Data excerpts
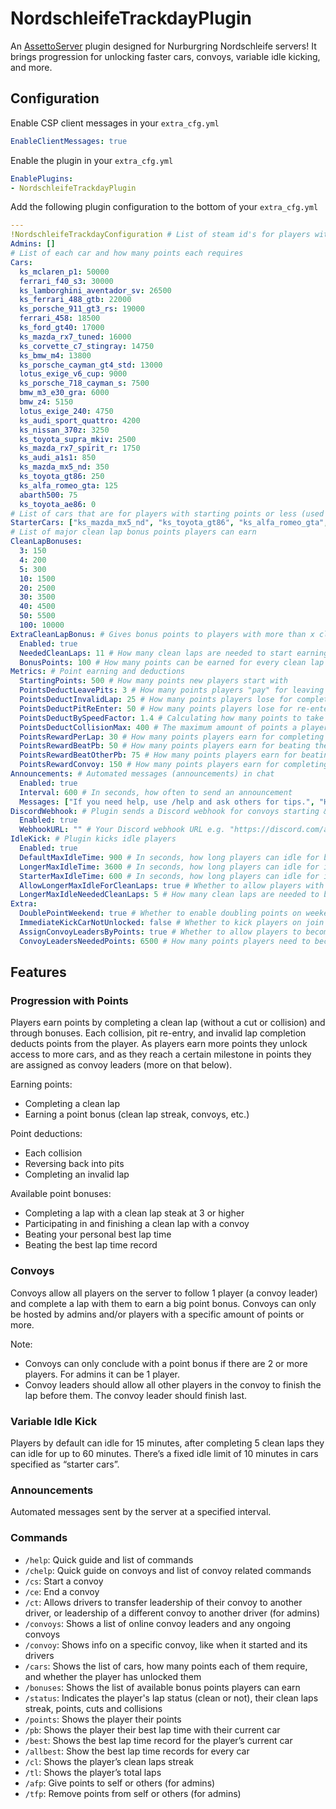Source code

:# NordschleifeTrackdayPlugin

An [AssettoServer](https://github.com/compujuckel/AssettoServer "‌") plugin designed for Nurburgring Nordschleife servers! It brings progression for unlocking faster cars, convoys, variable idle kicking, and more.

## Configuration

Enable CSP client messages in your `extra_cfg.yml`

```YAML
EnableClientMessages: true
```

Enable the plugin in your `extra_cfg.yml`

```YAML
EnablePlugins:
- NordschleifeTrackdayPlugin
```

Add the following plugin configuration to the bottom of your `extra_cfg.yml`

```yaml
---
!NordschleifeTrackdayConfiguration # List of steam id's for players with special permissions (giving/taking credits, hosting convoys, etc.)
Admins: []
# List of each car and how many points each requires
Cars:
  ks_mclaren_p1: 50000
  ferrari_f40_s3: 30000
  ks_lamborghini_aventador_sv: 26500
  ks_ferrari_488_gtb: 22000
  ks_porsche_911_gt3_rs: 19000
  ferrari_458: 18500
  ks_ford_gt40: 17000
  ks_mazda_rx7_tuned: 16000
  ks_corvette_c7_stingray: 14750
  ks_bmw_m4: 13800
  ks_porsche_cayman_gt4_std: 13000
  lotus_exige_v6_cup: 9000
  ks_porsche_718_cayman_s: 7500
  bmw_m3_e30_gra: 6000
  bmw_z4: 5150
  lotus_exige_240: 4750
  ks_audi_sport_quattro: 4200
  ks_nissan_370z: 3250
  ks_toyota_supra_mkiv: 2500
  ks_mazda_rx7_spirit_r: 1750
  ks_audi_a1s1: 850
  ks_mazda_mx5_nd: 350
  ks_toyota_gt86: 250
  ks_alfa_romeo_gta: 125
  abarth500: 75
  ks_toyota_ae86: 0
# List of cars that are for players with starting points or less (used for determining if the car a player is driving is a starter car for the idle kick feature)
StarterCars: ["ks_mazda_mx5_nd", "ks_toyota_gt86", "ks_alfa_romeo_gta", "abarth500", "ks_toyota_ae86"]
# List of major clean lap bonus points players can earn
CleanLapBonuses:
  3: 150
  4: 200
  5: 300
  10: 1500
  20: 2500
  30: 3500
  40: 4500
  50: 5500
  100: 10000
ExtraCleanLapBonus: # Gives bonus points to players with more than x clean laps (if x is not in the CleanLapBonuses list, and is above NeededCleanLaps)
  Enabled: true
  NeededCleanLaps: 11 # How many clean laps are needed to start earning the point bonus specified below
  BonusPoints: 100 # How many points can be earned for every clean lap made at/above NeededCleanLaps
Metrics: # Point earning and deductions
  StartingPoints: 500 # How many points new players start with
  PointsDeductLeavePits: 3 # How many points players "pay" for leaving pits
  PointsDeductInvalidLap: 25 # How many points players lose for completing an invalid lap
  PointsDeductPitReEnter: 50 # How many points players lose for re-entering pits (at tolls)
  PointsDeductBySpeedFactor: 1.4 # Calculating how many points to take in a collision. Lower = more points, higher = less points
  PointsDeductCollisionMax: 400 # The maximum amount of points a player can lose from a collision
  PointsRewardPerLap: 30 # How many points players earn for completing each clean lap
  PointsRewardBeatPb: 50 # How many points players earn for beating their personal best lap time
  PointsRewardBeatOtherPb: 75 # How many points players earn for beating the best lap time record (if its set by someone else)
  PointsRewardConvoy: 150 # How many points players earn for completing each clean lap with a convoy
Announcements: # Automated messages (announcements) in chat
  Enabled: true
  Interval: 600 # In seconds, how often to send an announcement
  Messages: ["If you need help, use /help and ask others for tips.", "Hope you're having fun on our server!"] # Your announcements
DiscordWebhook: # Plugin sends a Discord webhook for convoys starting & finishing
  Enabled: true
  WebhookURL: "" # Your Discord webhook URL e.g. "https://discord.com/api/webhooks/x/x"
IdleKick: # Plugin kicks idle players
  Enabled: true
  DefaultMaxIdleTime: 900 # In seconds, how long players can idle for by default
  LongerMaxIdleTime: 3600 # In seconds, how long players can idle for if they have more clean laps (specified in LongerMaxIdleNeededCleanLaps)
  StarterMaxIdleTime: 600 # In seconds, how long players can idle for if theyre in a starter car (these cars are probably the most used and should be available as often as they can)
  AllowLongerMaxIdleForCleanLaps: true # Whether to allow players with more clean laps to be able to idle longer
  LongerMaxIdleNeededCleanLaps: 5 # How many clean laps are needed to be able to idle longer
Extra:
  DoublePointWeekend: true # Whether to enable doubling points on weekends (every Saturday)
  ImmediateKickCarNotUnlocked: false # Whether to kick players on join for joining in a car they can't drive. If set to false, they'll be kicked after 30 seconds and during that time they cant drive the car, move, etc.
  AssignConvoyLeadersByPoints: true # Whether to allow players to become convoy leaders by accumulating points
  ConvoyLeadersNeededPoints: 6500 # How many points players need to become a convoy leader (if AssignConvoyLeadersByPoints is set to true)
```

## Features

### Progression with Points

Players earn points by completing a clean lap (without a cut or collision) and through bonuses. Each collision, pit re-entry, and invalid lap completion deducts points from the player. As players earn more points they unlock access to more cars, and as they reach a certain milestone in points they are assigned as convoy leaders (more on that below).

Earning points:

- Completing a clean lap
- Earning a point bonus (clean lap streak, convoys, etc.)

Point deductions:

- Each collision
- Reversing back into pits
- Completing an invalid lap

Available point bonuses:

- Completing a lap with a clean lap steak at 3 or higher
- Participating in and finishing a clean lap with a convoy
- Beating your personal best lap time
- Beating the best lap time record

### Convoys

Convoys allow all players on the server to follow 1 player (a convoy leader) and complete a lap with them to earn a big point bonus. Convoys can only be hosted by admins and/or players with a specific amount of points or more.

Note:

- Convoys can only conclude with a point bonus if there are 2 or more players. For admins it can be 1 player.
- Convoy leaders should allow all other players in the convoy to finish the lap before them. The convoy leader should finish last.

### Variable Idle Kick

Players by default can idle for 15 minutes, after completing 5 clean laps they can idle for up to 60 minutes. There’s a fixed idle limit of 10 minutes in cars specified as “starter cars”.

### Announcements

Automated messages sent by the server at a specified interval.

### Commands

- `/help`: Quick guide and list of commands
- `/chelp`: Quick guide on convoys and list of convoy related commands
- `/cs`: Start a convoy
- `/ce`: End a convoy
- `/ct`: Allows drivers to transfer leadership of their convoy to another driver, or leadership of a different convoy to another driver (for admins)
- `/convoys`: Shows a list of online convoy leaders and any ongoing convoys
- `/convoy`: Shows info on a specific convoy, like when it started and its drivers
- `/cars`: Shows the list of cars, how many points each of them require, and whether the player has unlocked them
- `/bonuses`: Shows the list of available bonus points players can earn
- `/status`: Indicates the player's lap status (clean or not), their clean laps streak, points, cuts and collisions
- `/points`: Shows the player their points
- `/pb`: Shows the player their best lap time with their current car
- `/best`: Shows the best lap time record for the player’s current car
- `/allbest`: Show the best lap time records for every car
- `/cl`: Shows the player’s clean laps streak
- `/tl`: Shows the player’s total laps
- `/afp`: Give points to self or others (for admins)
- `/tfp`: Remove points from self or others (for admins)
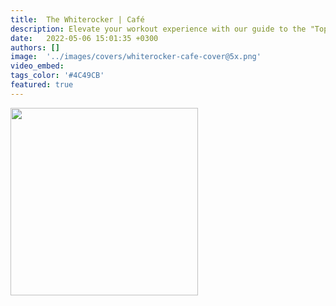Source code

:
 ```yaml
---
title:  The Whiterocker | Café
description: Elevate your workout experience with our guide to the "Top 10 Men's Fragrances for Going to the Gym." From invigorating citrus bursts to long-lasting freshness, discover scents that not only keep you motivated but also leave a subtle and energizing trail as you conquer your fitness goals.
date:   2022-05-06 15:01:35 +0300
authors: []
image:  '../images/covers/whiterocker-cafe-cover@5x.png'
video_embed:
tags_color: '#4C49CB'
featured: true
---
```


<div class="gallery-box">
  <div class="gallery gallery--post">
    <img src="" width="300" height="300" loading="lazy" alt="">
  </div>
  <em><a href="" target="_blank"></a></em>
</div>
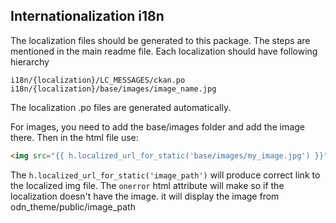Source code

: Internationalization i18n
-------

The localization files should be generated to this package. The steps are mentioned in the
main readme file. Each localization should have following hierarchy

```
i18n/{localization}/LC_MESSAGES/ckan.po
i18n/{localization}/base/images/image_name.jpg
```
The localization .po files are generated automatically.

For images, you need to add the base/images folder and add the image there. Then in the html file use:
```html
<img src="{{ h.localized_url_for_static('base/images/my_image.jpg') }}" onerror="this.src='{{ h.url_for_static('base/images/my_image.jpg') }}'"/>
```

The ``` h.localized_url_for_static('image_path') ``` will produce correct link to the localized img file. The ``` onerror ```
html attribute will make so if the localization doesn't have the image. it will display the image
from odn_theme/public/image_path
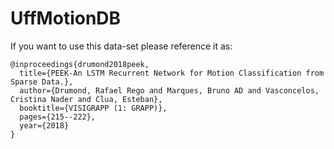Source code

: # UffMotionDB

If you want to use this data-set please reference it as:
```
@inproceedings{drumond2018peek,
  title={PEEK-An LSTM Recurrent Network for Motion Classification from Sparse Data.},
  author={Drumond, Rafael Rego and Marques, Bruno AD and Vasconcelos, Cristina Nader and Clua, Esteban},
  booktitle={VISIGRAPP (1: GRAPP)},
  pages={215--222},
  year={2018}
}
```

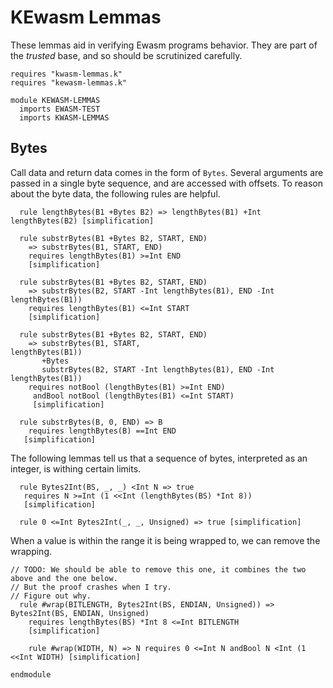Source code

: KEwasm Lemmas
=============

These lemmas aid in verifying Ewasm programs behavior.
They are part of the *trusted* base, and so should be scrutinized carefully.

```k
requires "kwasm-lemmas.k"
requires "kewasm-lemmas.k"

module KEWASM-LEMMAS
  imports EWASM-TEST
  imports KWASM-LEMMAS
```

Bytes
-----

Call data and return data comes in the form of `Bytes`.
Several arguments are passed in a single byte sequence, and are accessed with offsets.
To reason about the byte data, the following rules are helpful.

```k
  rule lengthBytes(B1 +Bytes B2) => lengthBytes(B1) +Int lengthBytes(B2) [simplification]

  rule substrBytes(B1 +Bytes B2, START, END)
    => substrBytes(B1, START, END)
    requires lengthBytes(B1) >=Int END
    [simplification]

  rule substrBytes(B1 +Bytes B2, START, END)
    => substrBytes(B2, START -Int lengthBytes(B1), END -Int lengthBytes(B1))
    requires lengthBytes(B1) <=Int START
    [simplification]

  rule substrBytes(B1 +Bytes B2, START, END)
    => substrBytes(B1, START,                               lengthBytes(B1))
       +Bytes
       substrBytes(B2, START -Int lengthBytes(B1), END -Int lengthBytes(B1))
    requires notBool (lengthBytes(B1) >=Int END)
     andBool notBool (lengthBytes(B1) <=Int START)
     [simplification]

  rule substrBytes(B, 0, END) => B
    requires lengthBytes(B) ==Int END
   [simplification]
```

The following lemmas tell us that a sequence of bytes, interpreted as an integer, is withing certain limits.

```k
  rule Bytes2Int(BS, _, _) <Int N => true
   requires N >=Int (1 <<Int (lengthBytes(BS) *Int 8))
   [simplification]

  rule 0 <=Int Bytes2Int(_, _, Unsigned) => true [simplification]
```

When a value is within the range it is being wrapped to, we can remove the wrapping.

```k
// TODO: We should be able to remove this one, it combines the two above and the one below.
// But the proof crashes when I try.
// Figure out why.
  rule #wrap(BITLENGTH, Bytes2Int(BS, ENDIAN, Unsigned)) => Bytes2Int(BS, ENDIAN, Unsigned)
    requires lengthBytes(BS) *Int 8 <=Int BITLENGTH
    [simplification]

    rule #wrap(WIDTH, N) => N requires 0 <=Int N andBool N <Int (1 <<Int WIDTH) [simplification]

```

```k
endmodule
```
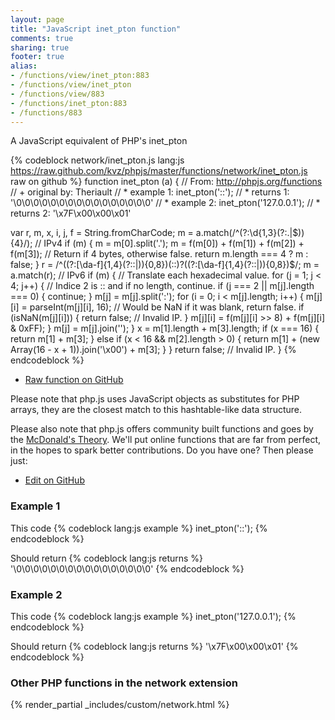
 ```yaml
---
layout: page
title: "JavaScript inet_pton function"
comments: true
sharing: true
footer: true
alias:
- /functions/view/inet_pton:883
- /functions/view/inet_pton
- /functions/view/883
- /functions/inet_pton:883
- /functions/883
---
```

<!-- Generated by Rakefile:build -->
A JavaScript equivalent of PHP's inet_pton

{% codeblock network/inet_pton.js lang:js https://raw.github.com/kvz/phpjs/master/functions/network/inet_pton.js raw on github %}
function inet_pton (a) {
  // From: http://phpjs.org/functions
  // +   original by: Theriault
  // *     example 1: inet_pton('::');
  // *     returns 1: '\0\0\0\0\0\0\0\0\0\0\0\0\0\0\0\0'
  // *     example 2: inet_pton('127.0.0.1');
  // *     returns 2: '\x7F\x00\x00\x01'

  var r, m, x, i, j, f = String.fromCharCode;
  m = a.match(/^(?:\d{1,3}(?:\.|$)){4}/); // IPv4
  if (m) {
    m = m[0].split('.');
    m = f(m[0]) + f(m[1]) + f(m[2]) + f(m[3]);
    // Return if 4 bytes, otherwise false.
    return m.length === 4 ? m : false;
  }
  r = /^((?:[\da-f]{1,4}(?::|)){0,8})(::)?((?:[\da-f]{1,4}(?::|)){0,8})$/;
  m = a.match(r); // IPv6
  if (m) {
    // Translate each hexadecimal value.
    for (j = 1; j < 4; j++) {
      // Indice 2 is :: and if no length, continue.
      if (j === 2 || m[j].length === 0) {
        continue;
      }
      m[j] = m[j].split(':');
      for (i = 0; i < m[j].length; i++) {
        m[j][i] = parseInt(m[j][i], 16);
        // Would be NaN if it was blank, return false.
        if (isNaN(m[j][i])) {
          return false; // Invalid IP.
        }
        m[j][i] = f(m[j][i] >> 8) + f(m[j][i] & 0xFF);
      }
      m[j] = m[j].join('');
    }
    x = m[1].length + m[3].length;
    if (x === 16) {
      return m[1] + m[3];
    } else if (x < 16 && m[2].length > 0) {
      return m[1] + (new Array(16 - x + 1)).join('\x00') + m[3];
    }
  }
  return false; // Invalid IP.
}
{% endcodeblock %}

 - [Raw function on GitHub](https://github.com/kvz/phpjs/blob/master/functions/network/inet_pton.js)

Please note that php.js uses JavaScript objects as substitutes for PHP arrays, they are 
the closest match to this hashtable-like data structure. 

Please also note that php.js offers community built functions and goes by the 
[McDonald's Theory](https://medium.com/what-i-learned-building/9216e1c9da7d). We'll put online 
functions that are far from perfect, in the hopes to spark better contributions. 
Do you have one? Then please just: 

 - [Edit on GitHub](https://github.com/kvz/phpjs/edit/master/functions/network/inet_pton.js)

### Example 1
This code
{% codeblock lang:js example %}
inet_pton('::');
{% endcodeblock %}

Should return
{% codeblock lang:js returns %}
'\0\0\0\0\0\0\0\0\0\0\0\0\0\0\0\0'
{% endcodeblock %}

### Example 2
This code
{% codeblock lang:js example %}
inet_pton('127.0.0.1');
{% endcodeblock %}

Should return
{% codeblock lang:js returns %}
'\x7F\x00\x00\x01'
{% endcodeblock %}


### Other PHP functions in the network extension
{% render_partial _includes/custom/network.html %}
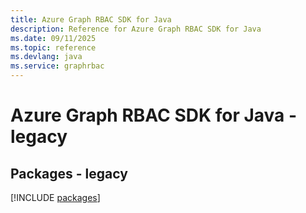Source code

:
 ```yaml
---
title: Azure Graph RBAC SDK for Java
description: Reference for Azure Graph RBAC SDK for Java
ms.date: 09/11/2025
ms.topic: reference
ms.devlang: java
ms.service: graphrbac
---
```

# Azure Graph RBAC SDK for Java - legacy
## Packages - legacy
[!INCLUDE [packages](graph-rbac-index.md)]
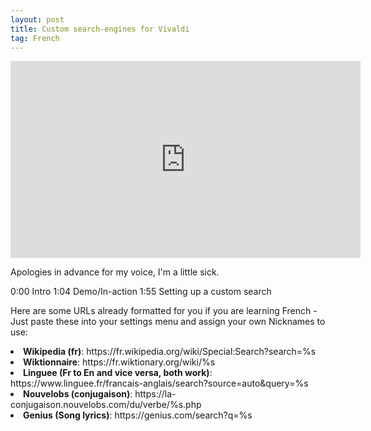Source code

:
 ```yaml
---
layout: post
title: Custom search-engines for Vivaldi
tag: French
---
```

<iframe width="560" height="315" src="https://www.youtube.com/embed/hwXRXp76yq4" title="YouTube video player" frameborder="0" allow="accelerometer; autoplay; clipboard-write; encrypted-media; gyroscope; picture-in-picture" allowfullscreen></iframe>
<br>

Apologies in advance for my voice, I'm a little sick.

0:00 Intro
1:04 Demo/In-action
1:55 Setting up a custom search

Here are some URLs already formatted for you if you are learning French - Just paste these into your settings menu and assign your own Nicknames to use:

<li><b>Wikipedia (fr)</b>: https://fr.wikipedia.org/wiki/Special:Search?search=%s </li>
<li><b>Wiktionnaire</b>: https://fr.wiktionary.org/wiki/%s</li>
<li><b>Linguee (Fr to En and vice versa, both work)</b>: https://www.linguee.fr/francais-anglais/search?source=auto&query=%s</li>
<li><b>Nouvelobs (conjugaison)</b>: https://la-conjugaison.nouvelobs.com/du/verbe/%s.php</li>
<li><b>Genius (Song lyrics)</b>: https://genius.com/search?q=%s</li>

Problem description:
Copy each line in the entries above where the word "become" shows up.

Answer for this exercise:
  AssignConvoyLeadersByPoints: true # Whether to allow players to become convoy leaders by accumulating points
  ConvoyLeadersNeededPoints: 6500 # How many points players need to become a convoy leader (if AssignConvoyLeadersByPoints is set to true)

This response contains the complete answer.